# Lost paddles on Salt River



## scooby450 (Dec 4, 2008)

Getting on Manana, I'll keep an eye out. With my mad skills I am sure I'll take a couple looks under water as well!


----------



## TakemetotheRiver (Oct 4, 2007)

Details please... how did the paddles get lost exactly? It won't help anyone find them, but we want to know anyway...


----------



## whytewater11 (Apr 19, 2007)

Scooby, please post a report when you return. I have a lot of people wondering what it was like down there at high flows.

thanks- erik


----------



## ric (Apr 12, 2004)

What's the level? got crew puttin in today? just wondering what they're gettin!


----------



## whytewater11 (Apr 19, 2007)

*Salt Level*

Almost 4000cfs at 11am today at the put in, but dropping. That would be fun on the first day, but I'm not sure about day 2 at that level.
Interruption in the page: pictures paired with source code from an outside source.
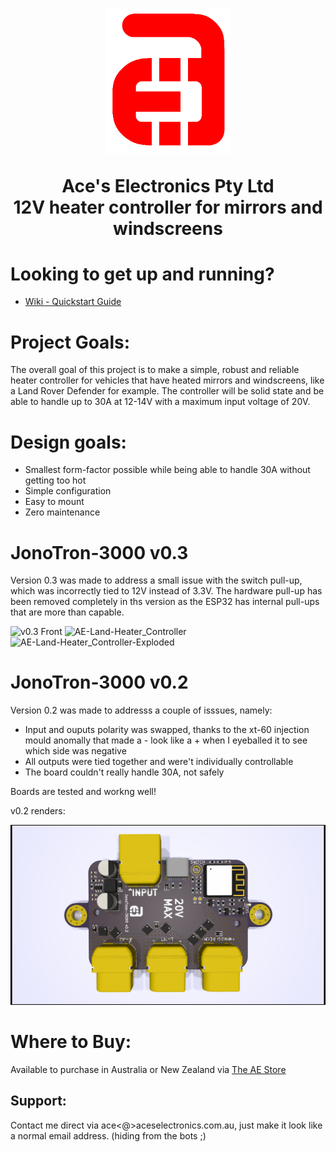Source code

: 

<h1 align="center">
  <a href="http://aceselectronics.com.au"><img src=".repo_files/ae_red_320_nobg.png" alt="Ace's Electronics" width="200"></a>  

  Ace's Electronics Pty Ltd  
  12V heater controller for mirrors and windscreens  
</h1>

# Looking to get up and running?
- [Wiki - Quickstart Guide](../../wiki/Quick-Start-Guide)

# Project Goals:
The overall goal of this project is to make a simple, robust and reliable heater controller for vehicles that have heated mirrors and windscreens, like a Land Rover Defender for example. The controller will be solid state and be able to handle up to 30A at 12-14V with a maximum input voltage of 20V.

# Design goals:  
- Smallest form-factor possible while being able to handle 30A without getting too hot
- Simple configuration
- Easy to mount
- Zero maintenance

# JonoTron-3000 v0.3
Version 0.3 was made to address a small issue with the switch pull-up, which was incorrectly tied to 12V instead of 3.3V. The hardware pull-up has been removed completely in ths version as the ESP32 has internal pull-ups that are more than capable.

![v0.3 Front](product_images/Screenshot%202024-09-12%20at%2010.33.30 PM.png)
![AE-Land-Heater_Controller](product_images/Screenshot%202024-09-10%20at%209.38.59 PM.png)
![AE-Land-Heater_Controller-Exploded](product_images/Screenshot%202024-09-10%20at%2010.16.59 PM.png)

# JonoTron-3000 v0.2
Version 0.2 was made to addresss a couple of isssues, namely:
- Input and ouputs polarity was swapped, thanks to the xt-60 injection mould anomally that made a - look like a + when I eyeballed it to see which side was negative
- All outputs were tied together and were't individually controllable
- The board couldn't really handle 30A, not safely

Boards are tested and workng well!

v0.2 renders: 

![v0.2 Front](.repo_files/v0_2/JonoBro_v0_2.png)

# Where to Buy:
Available to purchase in Australia or New Zealand via <a href="https://d1b959-f7.myshopify.com/">The AE Store</a>

## Support:
Contact me direct via ace<@>aceselectronics.com.au, just make it look like a normal email address. (hiding from the bots ;)
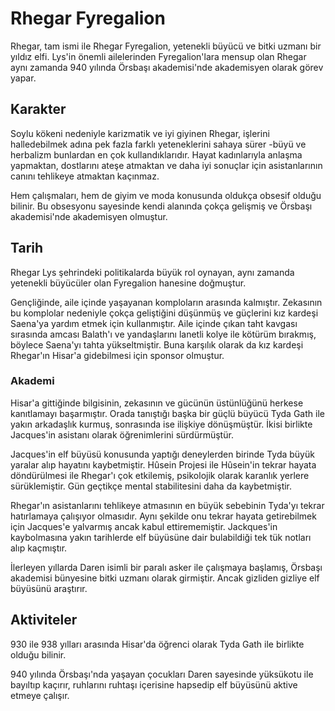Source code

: # Rhegar Fyregalion
Rhegar, tam ismi ile Rhegar Fyregalion, yetenekli büyücü ve bitki uzmanı bir yıldız elfi. Lys'in önemli ailelerinden Fyregalion'lara mensup olan Rhegar aynı zamanda 940 yılında Örsbaşı akademisi'nde akademisyen olarak görev yapar.

## Karakter
Soylu kökeni nedeniyle karizmatik ve iyi giyinen Rhegar, işlerini halledebilmek adına pek fazla farklı yeteneklerini sahaya sürer -büyü ve herbalizm bunlardan en çok kullandıklarıdır. Hayat kadınlarıyla anlaşma yapmaktan, dostlarını ateşe atmaktan ve daha iyi sonuçlar için asistanlarının canını tehlikeye atmaktan kaçınmaz.

Hem çalışmaları, hem de giyim ve moda konusunda oldukça obsesif olduğu bilinir. Bu obsesyonu sayesinde kendi alanında çokça gelişmiş ve Örsbaşı akademisi'nde akademisyen olmuştur.

## Tarih
Rhegar Lys şehrindeki politikalarda büyük rol oynayan, aynı zamanda yetenekli büyücüler olan Fyregalion hanesine doğmuştur.

Gençliğinde, aile içinde yaşayanan komploların arasında kalmıştır. Zekasının bu komplolar nedeniyle çokça geliştiğini düşünmüş ve güçlerini kız kardeşi Saena'ya yardım etmek için kullanmıştır. Aile içinde çıkan taht kavgası sırasında amcası Balath'ı ve yandaşlarını lanetli kolye ile kötürüm bırakmış, böylece Saena'yı tahta yükseltmiştir. Buna karşılık olarak da kız kardeşi Rhegar'ın Hisar'a gidebilmesi için sponsor olmuştur.

### Akademi
Hisar'a gittiğinde bilgisinin, zekasının ve gücünün üstünlüğünü herkese kanıtlamayı başarmıştır. Orada tanıştığı başka bir güçlü büyücü Tyda Gath ile yakın arkadaşlık kurmuş, sonrasında ise ilişkiye dönüşmüştür. İkisi birlikte Jacques'in asistanı olarak öğrenimlerini sürdürmüştür.

Jacques'in elf büyüsü konusunda yaptığı deneylerden birinde Tyda büyük yaralar alıp hayatını kaybetmiştir. Hûsein Projesi ile Hûsein'in tekrar hayata döndürülmesi ile Rhegar'ı çok etkilemiş, psikolojik olarak karanlık yerlere sürüklemiştir. Gün geçtikçe mental stabilitesini daha da kaybetmiştir.

Rhegar'ın asistanlarını tehlikeye atmasının en büyük sebebinin Tyda'yı tekrar hatırlamaya çalışıyor olmasıdır. Aynı şekilde onu tekrar hayata getirebilmek için Jacques'e yalvarmış ancak kabul ettirememiştir. Jackques'in kaybolmasına yakın tarihlerde elf büyüsüne dair bulabildiği tek tük notları alıp kaçmıştır.

İlerleyen yıllarda Daren isimli bir paralı asker ile çalışmaya başlamış, Örsbaşı akademisi bünyesine bitki uzmanı olarak girmiştir. Ancak gizliden gizliye elf büyüsünü araştırır.

## Aktiviteler
930 ile 938 yılları arasında Hisar'da öğrenci olarak Tyda Gath ile birlikte olduğu bilinir.

940 yılında Örsbaşı'nda yaşayan çocukları Daren sayesinde yüksükotu ile bayıltıp kaçırır, ruhlarını ruhtaşı içerisine hapsedip elf büyüsünü aktive etmeye çalışır.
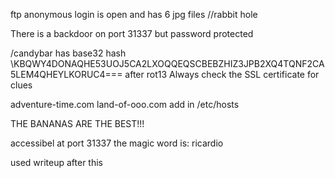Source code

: ftp anonymous login is open and has 6 jpg files //rabbit hole

There is a backdoor on port 31337 but password protected

/candybar has base32 hash \\KBQWY4DONAQHE53UOJ5CA2LXOQQEQSCBEBZHIZ3JPB2XQ4TQNF2CA5LEM4QHEYLKORUC4===
after rot13 Always check the SSL certificate for clues

adventure-time.com land-of-ooo.com add in /etc/hosts

THE BANANAS ARE THE BEST!!!

accessibel at port 31337 the magic word is: ricardio

used writeup after this
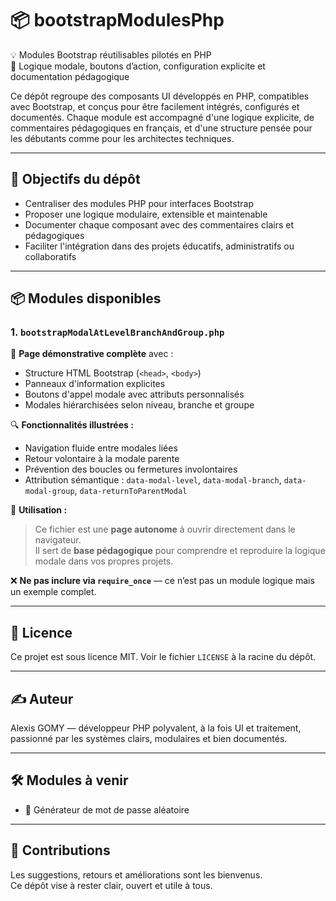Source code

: # 📦 bootstrapModulesPhp

💡 Modules Bootstrap réutilisables pilotés en PHP  
🔧 Logique modale, boutons d’action, configuration explicite et documentation pédagogique

Ce dépôt regroupe des composants UI développés en PHP, compatibles avec Bootstrap, et conçus pour être facilement intégrés, configurés et documentés. Chaque module est accompagné d'une logique explicite, de commentaires pédagogiques en français, et d'une structure pensée pour les débutants comme pour les architectes techniques.

---

## 🎯 Objectifs du dépôt

- Centraliser des modules PHP pour interfaces Bootstrap
- Proposer une logique modulaire, extensible et maintenable
- Documenter chaque composant avec des commentaires clairs et pédagogiques
- Faciliter l'intégration dans des projets éducatifs, administratifs ou collaboratifs

---

## 📦 Modules disponibles

### 1. `bootstrapModalAtLevelBranchAndGroup.php`

🔧 **Page démonstrative complète** avec :

- Structure HTML Bootstrap (`<head>`, `<body>`)
- Panneaux d'information explicites
- Boutons d'appel modale avec attributs personnalisés
- Modales hiérarchisées selon niveau, branche et groupe

🔍 **Fonctionnalités illustrées :**

- Navigation fluide entre modales liées
- Retour volontaire à la modale parente
- Prévention des boucles ou fermetures involontaires
- Attribution sémantique : `data-modal-level`, `data-modal-branch`, `data-modal-group`, `data-returnToParentModal`

📎 **Utilisation :**

> Ce fichier est une **page autonome** à ouvrir directement dans le navigateur.  
> Il sert de **base pédagogique** pour comprendre et reproduire la logique modale dans vos propres projets.

❌ **Ne pas inclure via `require_once`** — ce n’est pas un module logique mais un exemple complet.

---

## 📄 Licence

Ce projet est sous licence MIT. Voir le fichier `LICENSE` à la racine du dépôt.

---

## ✍️ Auteur

Alexis GOMY — développeur PHP polyvalent, à la fois UI et traitement, passionné par les systèmes clairs, modulaires et bien documentés.

---

## 🛠️ Modules à venir

- 🔐 Générateur de mot de passe aléatoire

---

## 🤝 Contributions

Les suggestions, retours et améliorations sont les bienvenus.  
Ce dépôt vise à rester clair, ouvert et utile à tous.
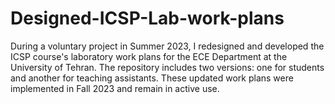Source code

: # Designed-ICSP-Lab-work-plans
During a voluntary project in Summer 2023, I redesigned and developed the ICSP course's laboratory work plans for the ECE Department at the University of Tehran. The repository includes two versions: one for students and another for teaching assistants. These updated work plans were implemented in Fall 2023 and remain in active use.
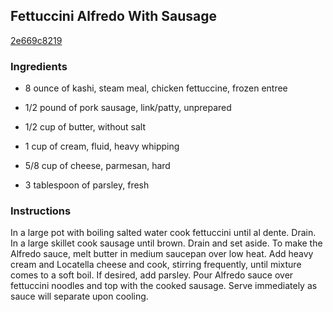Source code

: ## Fettuccini Alfredo With Sausage

[2e669c8219](http://allrecipes.com/recipe/fettuccini-alfredo-with-sausage/)

### Ingredients

 - 8 ounce of kashi, steam meal, chicken fettuccine, frozen entree

 - 1/2 pound of pork sausage, link/patty, unprepared

 - 1/2 cup of butter, without salt

 - 1 cup of cream, fluid, heavy whipping

 - 5/8 cup of cheese, parmesan, hard

 - 3 tablespoon of parsley, fresh

### Instructions

In a large pot with boiling salted water cook fettuccini until al dente. Drain. In a large skillet cook sausage until brown. Drain and set aside. To make the Alfredo sauce, melt butter in medium saucepan over low heat. Add heavy cream and Locatella cheese and cook, stirring frequently, until mixture comes to a soft boil. If desired, add parsley. Pour Alfredo sauce over fettuccini noodles and top with the cooked sausage. Serve immediately as sauce will separate upon cooling.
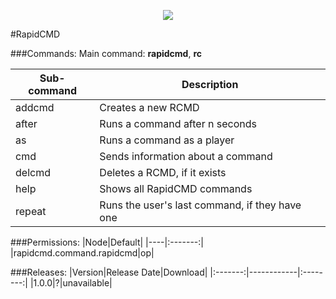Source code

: <p align="center">
  <img src="https://raw.githubusercontent.com/Gamecrafter/PocketMine-Plugins/master/RapidCMD/images/icon.png?raw=true"/>
</p>
#RapidCMD

###Commands:
Main command: **rapidcmd**, **rc**

|Sub-command|Description|
|-----------|-----------|
|addcmd|Creates a new RCMD|
|after|Runs a command after n seconds|
|as|Runs a command as a player|
|cmd|Sends information about a command|
|delcmd|Deletes a RCMD, if it exists|
|help|Shows all RapidCMD commands|
|repeat|Runs the user's last command, if they have one|

###Permissions:
|Node|Default|
|----|:-------:|
|rapidcmd.command.rapidcmd|op|

###Releases:
|Version|Release Date|Download|
|:-------:|------------|:--------:|
|1.0.0|?|unavailable|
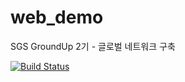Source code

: # web_demo
SGS GroundUp 2기 - 글로벌 네트워크 구축

[![Build Status](https://app.travis-ci.com/yejin25/web_demo.svg?token=1oqEqmv1buDFU7Eq2oK2&branch=master)](https://app.travis-ci.com/yejin25/web_demo)
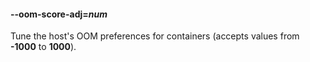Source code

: #### **--oom-score-adj**=*num*

Tune the host's OOM preferences for containers (accepts values from **-1000** to **1000**).

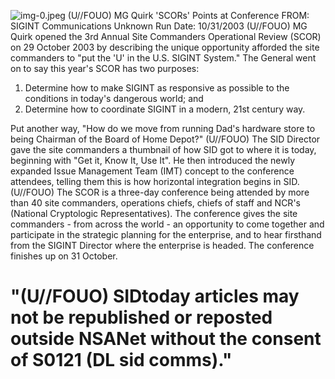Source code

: ![img-0.jpeg](img-0.jpeg)
(U//FOUO) MG Quirk 'SCORs' Points at Conference
FROM: SIGINT Communications
Unknown
Run Date: 10/31/2003
(U//FOUO) MG Quirk opened the 3rd Annual Site Commanders Operational Review (SCOR) on 29 October 2003 by describing the unique opportunity afforded the site commanders to "put the 'U' in the U.S. SIGINT System." The General went on to say this year's SCOR has two purposes:

1. Determine how to make SIGINT as responsive as possible to the conditions in today's dangerous world; and
2. Determine how to coordinate SIGINT in a modern, 21st century way.

Put another way, "How do we move from running Dad's hardware store to being Chairman of the Board of Home Depot?"
(U//FOUO) The SID Director gave the site commanders a thumbnail of how SID got to where it is today, beginning with "Get it, Know It, Use It". He then introduced the newly expanded Issue Management Team (IMT) concept to the conference attendees, telling them this is how horizontal integration begins in SID.
(U//FOUO) The SCOR is a three-day conference being attended by more than 40 site commanders, operations chiefs, chiefs of staff and NCR's (National Cryptologic Representatives). The conference gives the site commanders - from across the world - an opportunity to come together and participate in the strategic planning for the enterprise, and to hear firsthand from the SIGINT Director where the enterprise is headed. The conference finishes up on 31 October.

# "(U//FOUO) SIDtoday articles may not be republished or reposted outside NSANet without the consent of S0121 (DL sid comms)."
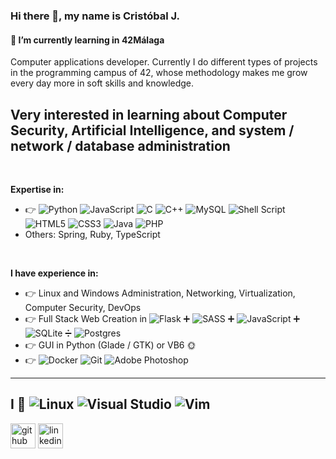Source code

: ### Hi there 👋, my name is Cristóbal J.
#### 🌱 I’m currently learning in 42Málaga
  Computer applications developer. Currently I do different types of projects in the programming campus of 42, whose methodology makes me grow every day more in soft skills and knowledge.

**Very interested in learning about Computer Security, Artificial Intelligence, and system / network / database administration**
---

<br>

**Expertise in:**
- 👉 ![Python](https://img.shields.io/badge/python-3670A0?style=for-the-badge&logo=python&logoColor=ffdd54) ![JavaScript](https://img.shields.io/badge/javascript-%23323330.svg?style=for-the-badge&logo=javascript&logoColor=%23F7DF1E) ![C](https://img.shields.io/badge/c-%2300599C.svg?style=for-the-badge&logo=c&logoColor=white) ![C++](https://img.shields.io/badge/c++-%2300599C.svg?style=for-the-badge&logo=c%2B%2B&logoColor=white) ![MySQL](https://img.shields.io/badge/mysql-4479A1.svg?style=for-the-badge&logo=mysql&logoColor=white) ![Shell Script](https://img.shields.io/badge/shell_script-%23121011.svg?style=for-the-badge&logo=gnu-bash&logoColor=white) ![HTML5](https://img.shields.io/badge/html5-%23E34F26.svg?style=for-the-badge&logo=html5&logoColor=white) ![CSS3](https://img.shields.io/badge/css3-%231572B6.svg?style=for-the-badge&logo=css3&logoColor=white) ![Java](https://img.shields.io/badge/java-%23ED8B00.svg?style=for-the-badge&logo=openjdk&logoColor=white) ![PHP](https://img.shields.io/badge/php-%23777BB4.svg?style=for-the-badge&logo=php&logoColor=white)
- Others: Spring, Ruby, TypeScript

<br>

**I have experience in:**
- 👉 Linux and Windows Administration, Networking, Virtualization, Computer Security, DevOps
- 👉 Full Stack Web Creation in ![Flask](https://img.shields.io/badge/flask-%23000.svg?style=for-the-badge&logo=flask&logoColor=white) ➕ ![SASS](https://img.shields.io/badge/SASS-hotpink.svg?style=for-the-badge&logo=SASS&logoColor=white) ➕ ![JavaScript](https://img.shields.io/badge/javascript-%23323330.svg?style=for-the-badge&logo=javascript&logoColor=%23F7DF1E) ➕ ![SQLite](https://img.shields.io/badge/sqlite-%2307405e.svg?style=for-the-badge&logo=sqlite&logoColor=white) ➗ ![Postgres](https://img.shields.io/badge/postgres-%23316192.svg?style=for-the-badge&logo=postgresql&logoColor=white)
- 👉 GUI in Python (Glade / GTK) or VB6 🌞
- 👉 ![Docker](https://img.shields.io/badge/docker-%230db7ed.svg?style=for-the-badge&logo=docker&logoColor=white) ![Git](https://img.shields.io/badge/git-%23F05033.svg?style=for-the-badge&logo=git&logoColor=white) ![Adobe Photoshop](https://img.shields.io/badge/adobe%20photoshop-%2331A8FF.svg?style=for-the-badge&logo=adobe%20photoshop&logoColor=white)
---
I 💙 ![Linux](https://img.shields.io/badge/Linux-FCC624?style=for-the-badge&logo=linux&logoColor=black) ![Visual Studio](https://img.shields.io/badge/Visual%20Studio-5C2D91.svg?style=for-the-badge&logo=visual-studio&logoColor=white) ![Vim](https://img.shields.io/badge/VIM-%2311AB00.svg?style=for-the-badge&logo=vim&logoColor=white) 
---
[<img src='https://cdn.jsdelivr.net/npm/simple-icons@3.0.1/icons/github.svg' alt='github' height='40'>](https://github.com/csubires)  [<img src='https://cdn.jsdelivr.net/npm/simple-icons@3.0.1/icons/linkedin.svg' alt='linkedin' height='40'>](https://www.linkedin.com/in/csubires/)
They will probably wake up to 3000 +/- tomorrow.


----------



## raftchef (Apr 16, 2007)

Hi Guys-
Appreciate you keepin an eye out for the paddles. Here's the scoop for inquiring minds: we put on friday at about 1030 cfs by sunday am the river rose quite a bit (probably to 5K) on monday it was 7K and we ran Pinball, Maze (washed out), Quartzite (huge drop down the center working left), watch out for massive wave at the bottom-it's a lateral that comes from the right and will try to flip you.
Corkscrew was big and the right was the only way to go. I took the first drop and at the second drop (just above the pillow on the right wall) I am pretty sure my bow caught the seam and it was all over from there (it's plausible that I may have hit that pillow at the wrong angle, it happened pretty fast!). Three of us in the water and swam for about a mile, luckily we had a super kayaker there to help us out. 
This was my second wilderness trip, the first was last year at 750cfs, so what a difference. The river was moving fast and it was big. Looks like it's holding around 3500-hope everyone has a great trip, should be a fantastic season.
If paddles are found please call 928 814 8218 Thanks!


----------